> _Task details_
The records appear below. Copy each one exactly.

***** Supplied entries *****

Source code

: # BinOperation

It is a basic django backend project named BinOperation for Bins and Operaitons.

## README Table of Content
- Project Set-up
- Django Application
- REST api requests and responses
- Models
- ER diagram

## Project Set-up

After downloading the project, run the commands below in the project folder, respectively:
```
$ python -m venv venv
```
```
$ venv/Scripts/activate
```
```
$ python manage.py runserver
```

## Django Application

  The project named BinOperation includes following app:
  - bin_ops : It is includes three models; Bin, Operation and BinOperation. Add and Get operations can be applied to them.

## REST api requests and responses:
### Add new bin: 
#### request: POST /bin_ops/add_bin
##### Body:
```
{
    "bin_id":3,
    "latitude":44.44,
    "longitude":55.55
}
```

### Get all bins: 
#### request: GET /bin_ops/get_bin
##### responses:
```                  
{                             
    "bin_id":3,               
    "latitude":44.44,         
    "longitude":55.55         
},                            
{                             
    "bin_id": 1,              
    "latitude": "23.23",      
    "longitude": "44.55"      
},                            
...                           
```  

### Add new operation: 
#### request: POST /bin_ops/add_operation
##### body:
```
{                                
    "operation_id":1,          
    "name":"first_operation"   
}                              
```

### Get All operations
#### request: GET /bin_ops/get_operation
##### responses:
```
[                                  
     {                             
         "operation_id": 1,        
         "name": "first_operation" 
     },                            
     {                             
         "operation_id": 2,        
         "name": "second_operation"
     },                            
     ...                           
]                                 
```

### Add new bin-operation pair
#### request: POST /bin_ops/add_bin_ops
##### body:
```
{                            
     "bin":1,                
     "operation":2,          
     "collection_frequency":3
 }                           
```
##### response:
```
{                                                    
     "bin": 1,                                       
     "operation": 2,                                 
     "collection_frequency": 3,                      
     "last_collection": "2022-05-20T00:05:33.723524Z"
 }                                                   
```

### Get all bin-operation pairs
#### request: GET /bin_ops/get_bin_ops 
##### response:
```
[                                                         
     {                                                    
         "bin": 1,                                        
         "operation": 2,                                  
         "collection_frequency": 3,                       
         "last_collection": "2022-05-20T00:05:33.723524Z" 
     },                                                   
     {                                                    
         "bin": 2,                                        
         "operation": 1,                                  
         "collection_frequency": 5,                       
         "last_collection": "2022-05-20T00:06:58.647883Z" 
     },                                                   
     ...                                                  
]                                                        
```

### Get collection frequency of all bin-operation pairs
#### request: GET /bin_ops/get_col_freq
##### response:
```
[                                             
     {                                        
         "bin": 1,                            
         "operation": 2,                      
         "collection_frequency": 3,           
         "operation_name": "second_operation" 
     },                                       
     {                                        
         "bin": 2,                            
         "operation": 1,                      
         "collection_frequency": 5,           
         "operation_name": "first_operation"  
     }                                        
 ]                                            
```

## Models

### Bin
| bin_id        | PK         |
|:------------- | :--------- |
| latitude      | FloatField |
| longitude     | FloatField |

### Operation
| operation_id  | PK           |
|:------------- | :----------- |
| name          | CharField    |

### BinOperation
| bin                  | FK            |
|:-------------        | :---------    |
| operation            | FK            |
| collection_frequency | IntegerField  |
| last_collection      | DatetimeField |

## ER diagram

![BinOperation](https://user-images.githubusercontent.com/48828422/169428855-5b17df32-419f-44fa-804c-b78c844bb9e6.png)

*****

> _Completed task_
Source code

: # BinOperation

It is a basic django backend project named BinOperation for Bins and Operaitons.

## README Table of Content
- Project Set-up
- Django Application
- REST api requests and responses
- Models
- ER diagram

## Project Set-up

After downloading the project, run the commands below in the project folder, respectively:
```
$ python -m venv venv
```
```
$ venv/Scripts/activate
```
```
$ python manage.py runserver
```

## Django Application

  The project named BinOperation includes following app:
  - bin_ops : It is includes three models; Bin, Operation and BinOperation. Add and Get operations can be applied to them.

## REST api requests and responses:
### Add new bin: 
#### request: POST /bin_ops/add_bin
##### Body:
```
{
    "bin_id":3,
    "latitude":44.44,
    "longitude":55.55
}
```

### Get all bins: 
#### request: GET /bin_ops/get_bin
##### responses:
```                  
{                             
    "bin_id":3,               
    "latitude":44.44,         
    "longitude":55.55         
},                            
{                             
    "bin_id": 1,              
    "latitude": "23.23",      
    "longitude": "44.55"      
},                            
...                           
```  

### Add new operation: 
#### request: POST /bin_ops/add_operation
##### body:
```
{                                
    "operation_id":1,          
    "name":"first_operation"   
}                              
```

### Get All operations
#### request: GET /bin_ops/get_operation
##### responses:
```
[                                  
     {                             
         "operation_id": 1,        
         "name": "first_operation" 
     },                            
     {                             
         "operation_id": 2,        
         "name": "second_operation"
     },                            
     ...                           
]                                 
```

### Add new bin-operation pair
#### request: POST /bin_ops/add_bin_ops
##### body:
```
{                            
     "bin":1,                
     "operation":2,          
     "collection_frequency":3
 }                           
```
##### response:
```
{                                                    
     "bin": 1,                                       
     "operation": 2,                                 
     "collection_frequency": 3,                      
     "last_collection": "2022-05-20T00:05:33.723524Z"
 }                                                   
```

### Get all bin-operation pairs
#### request: GET /bin_ops/get_bin_ops 
##### response:
```
[                                                         
     {                                                    
         "bin": 1,                                        
         "operation": 2,                                  
         "collection_frequency": 3,                       
         "last_collection": "2022-05-20T00:05:33.723524Z" 
     },                                                   
     {                                                    
         "bin": 2,                                        
         "operation": 1,                                  
         "collection_frequency": 5,                       
         "last_collection": "2022-05-20T00:06:58.647883Z" 
     },                                                   
     ...                                                  
]                                                        
```

### Get collection frequency of all bin-operation pairs
#### request: GET /bin_ops/get_col_freq
##### response:
```
[                                             
     {                                        
         "bin": 1,                            
         "operation": 2,                      
         "collection_frequency": 3,           
         "operation_name": "second_operation" 
     },                                       
     {                                        
         "bin": 2,                            
         "operation": 1,                      
         "collection_frequency": 5,           
         "operation_name": "first_operation"  
     }                                        
 ]                                            
```

## Models

### Bin
| bin_id        | PK         |
|:------------- | :--------- |
| latitude      | FloatField |
| longitude     | FloatField |

### Operation
| operation_id  | PK           |
|:------------- | :----------- |
| name          | CharField    |

### BinOperation
| bin                  | FK            |
|:-------------        | :---------    |
| operation            | FK            |
| collection_frequency | IntegerField  |
| last_collection      | DatetimeField |

## ER diagram

![BinOperation](https://user-images.githubusercontent.com/48828422/169428855-5b17df32-419f-44fa-804c-b78c844bb9e6.png)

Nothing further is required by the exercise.